Consoles and console generations tend to have a specific genre trend, a flavour of the month that when you look back on it you can say, ‘that defined what this era of gaming was all about’. In my mind the Xbox 360 generation was all about the First Person Shooter with releases like Call of Duty, Halo and Gears of War becoming not just major events on the gaming calendar but also sending ripples into wider popular culture. Before that, the original Playstation, the first console to popularise 3D rendering in games, became a bastion of 3D platformers a genre which has seemingly died out. In ten years time when we look back at the current console generation, one more powerful and seemingly more popular than ever, we’re gonna be looking at an era of open world games and I must say, at the moment, that idea is really getting me down.
Before I start ragging on a whole genre of gaming, let me say that when handled correctly, the open world game is one of the most satisfying experiences you can have with your console but not many titles get it right. The problem is that developers create these absolutely huge, beautifully rendered worlds but then fill them up with pointless, often repetitive and in the end mostly boring content. A bold statement but one that’s proving itself true with each passing slew of open world releases.
The whole idea of the open world experience is to set the player loose in a sandbox where he or she can do anything they like and generate their own unscripted events, but almost always its the carefully crafted main campaign which truly holds the gamers attention and the side-quest stuff is just there to fill in space. Just look at any recent Assassin’s Creed game… Black Flag for example. This title which was one of the first last gen to next gen cross platform games had some extremely well crafted mechanics (particularly in the ship to ship combat) and a thoroughly enjoyable main campaign which kept me entertained for sixteen to twenty hours but the the rest of it just felt pointless. I remember bringing up the in game map, zooming all the way out and realising just how much filler was in the game. Sure taking over a fort or climbing the odd tower for a vantage point was fun the first time you do it, but to have to repeat that action dozens if not hundreds of times is dull, dull, dull. It leaves a sour taste in your mouth after what was a fun, carefully-crafted single player story.

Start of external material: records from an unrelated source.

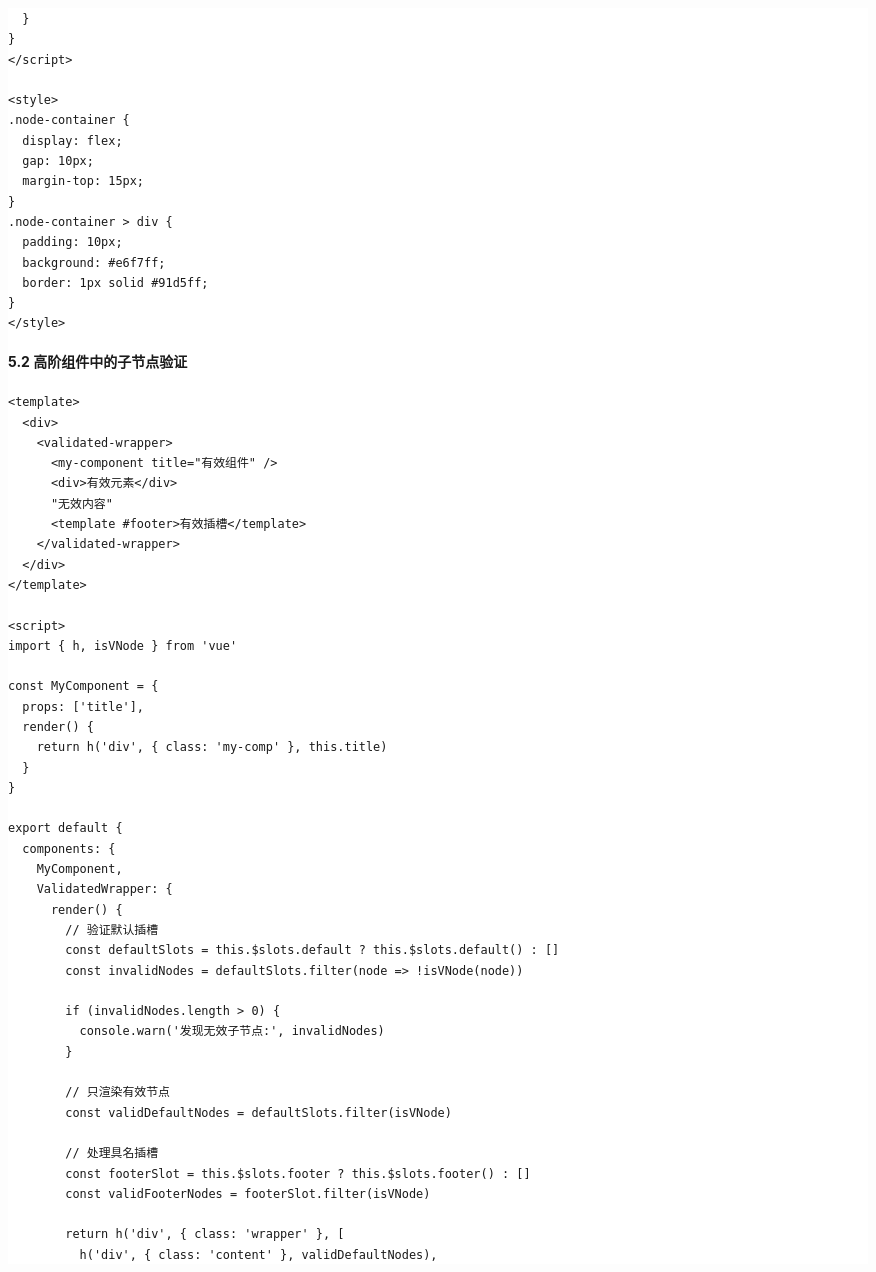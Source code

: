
```vue
  }
}
</script>

<style>
.node-container {
  display: flex;
  gap: 10px;
  margin-top: 15px;
}
.node-container > div {
  padding: 10px;
  background: #e6f7ff;
  border: 1px solid #91d5ff;
}
</style>
```

#### 5.2 高阶组件中的子节点验证

```vue
<template>
  <div>
    <validated-wrapper>
      <my-component title="有效组件" />
      <div>有效元素</div>
      "无效内容"
      <template #footer>有效插槽</template>
    </validated-wrapper>
  </div>
</template>

<script>
import { h, isVNode } from 'vue'

const MyComponent = {
  props: ['title'],
  render() {
    return h('div', { class: 'my-comp' }, this.title)
  }
}

export default {
  components: {
    MyComponent,
    ValidatedWrapper: {
      render() {
        // 验证默认插槽
        const defaultSlots = this.$slots.default ? this.$slots.default() : []
        const invalidNodes = defaultSlots.filter(node => !isVNode(node))
        
        if (invalidNodes.length > 0) {
          console.warn('发现无效子节点:', invalidNodes)
        }

        // 只渲染有效节点
        const validDefaultNodes = defaultSlots.filter(isVNode)
        
        // 处理具名插槽
        const footerSlot = this.$slots.footer ? this.$slots.footer() : []
        const validFooterNodes = footerSlot.filter(isVNode)

        return h('div', { class: 'wrapper' }, [
          h('div', { class: 'content' }, validDefaultNodes),
```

All these points on the map are things to do
The biggest culprit of this saturation of pointless content is Batman: Arkham Knight but only because of how great the contrast is between the beautifully realised main campaign and the extras. I thoroughly enjoyed the story mode of Arkham Knight and I enjoyed a lot of the side quests too, even traversing the city never got old as you could choose to wing your way across the macabre landscape with your cape or bomb around Gotham in the Bat-mobile. The egriegious error came with the sheer number of pointless Riddler trophies dotted throughout the game. One of the bigger optional sidequests in Arkham Knight is a showdown with The Riddler himself who seems to be stalking around in a giant robot suit by the time you’ve uncovered the identity of the titular Knight. Unfortunately, The Riddler refuses to fight you unless you solve all of his riddles of which there are well over 200 in the game dotted around the open world. The sad thing is i’m sure i’d rather enjoy fighting Robot Riddler but Rock Steady has seen fit to lock this bit of enjoyable content behind a wall of boring dross that I just can’t bring myself to plough through.

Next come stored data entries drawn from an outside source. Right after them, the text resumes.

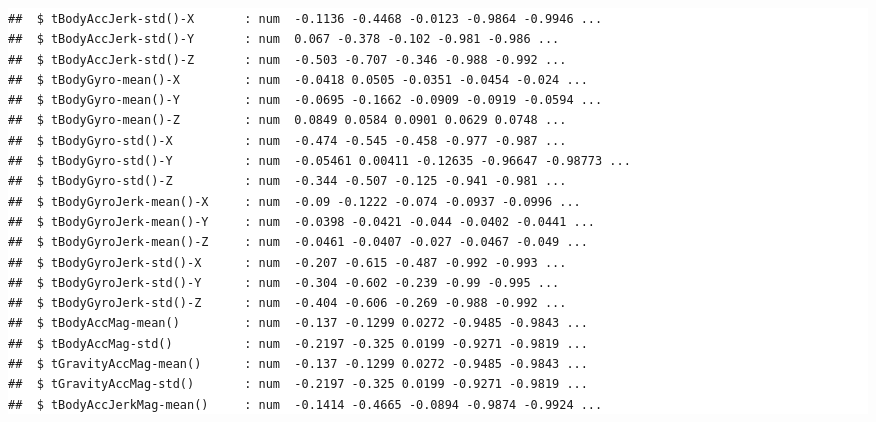    ##  $ tBodyAccJerk-std()-X       : num  -0.1136 -0.4468 -0.0123 -0.9864 -0.9946 ...
    ##  $ tBodyAccJerk-std()-Y       : num  0.067 -0.378 -0.102 -0.981 -0.986 ...
    ##  $ tBodyAccJerk-std()-Z       : num  -0.503 -0.707 -0.346 -0.988 -0.992 ...
    ##  $ tBodyGyro-mean()-X         : num  -0.0418 0.0505 -0.0351 -0.0454 -0.024 ...
    ##  $ tBodyGyro-mean()-Y         : num  -0.0695 -0.1662 -0.0909 -0.0919 -0.0594 ...
    ##  $ tBodyGyro-mean()-Z         : num  0.0849 0.0584 0.0901 0.0629 0.0748 ...
    ##  $ tBodyGyro-std()-X          : num  -0.474 -0.545 -0.458 -0.977 -0.987 ...
    ##  $ tBodyGyro-std()-Y          : num  -0.05461 0.00411 -0.12635 -0.96647 -0.98773 ...
    ##  $ tBodyGyro-std()-Z          : num  -0.344 -0.507 -0.125 -0.941 -0.981 ...
    ##  $ tBodyGyroJerk-mean()-X     : num  -0.09 -0.1222 -0.074 -0.0937 -0.0996 ...
    ##  $ tBodyGyroJerk-mean()-Y     : num  -0.0398 -0.0421 -0.044 -0.0402 -0.0441 ...
    ##  $ tBodyGyroJerk-mean()-Z     : num  -0.0461 -0.0407 -0.027 -0.0467 -0.049 ...
    ##  $ tBodyGyroJerk-std()-X      : num  -0.207 -0.615 -0.487 -0.992 -0.993 ...
    ##  $ tBodyGyroJerk-std()-Y      : num  -0.304 -0.602 -0.239 -0.99 -0.995 ...
    ##  $ tBodyGyroJerk-std()-Z      : num  -0.404 -0.606 -0.269 -0.988 -0.992 ...
    ##  $ tBodyAccMag-mean()         : num  -0.137 -0.1299 0.0272 -0.9485 -0.9843 ...
    ##  $ tBodyAccMag-std()          : num  -0.2197 -0.325 0.0199 -0.9271 -0.9819 ...
    ##  $ tGravityAccMag-mean()      : num  -0.137 -0.1299 0.0272 -0.9485 -0.9843 ...
    ##  $ tGravityAccMag-std()       : num  -0.2197 -0.325 0.0199 -0.9271 -0.9819 ...
    ##  $ tBodyAccJerkMag-mean()     : num  -0.1414 -0.4665 -0.0894 -0.9874 -0.9924 ...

The above examples, I’m afraid to say, are typical of the open world genre and only a handful of titles seem to get the idea that ALL of a game’s content, main campaign, side quest or fun asides should be as entertaining as each other and you shouldn’t just include stuff for the sake of it. Grand Theft Auto V, The Witcher 3 and Metal Gear Solid 5 have all demonstrated that with careful thought and effort, the entirety of a game can be a masterpiece and an open world can feel rich and full without filler. We as gamers are suffering from a bit of open world fatigue and it’s my hope that this avalanche of sandbox titles will slow down so the more boxed in narrative journey can re-emerge.
My feeling is that developers have got these new machines with heaps of memory and power and decided that they should make their games as big as possible to make use of it all when perhaps they should reign things in a bit, give their titles a bit more focus and use that extra processing power to make the graphics a shade shinier or improve the AI of the enemies just that iota more. Remember developers, bigger isn’t always better and if you’re gonna give us these amazing world, please fill them with stuff we actually want to do.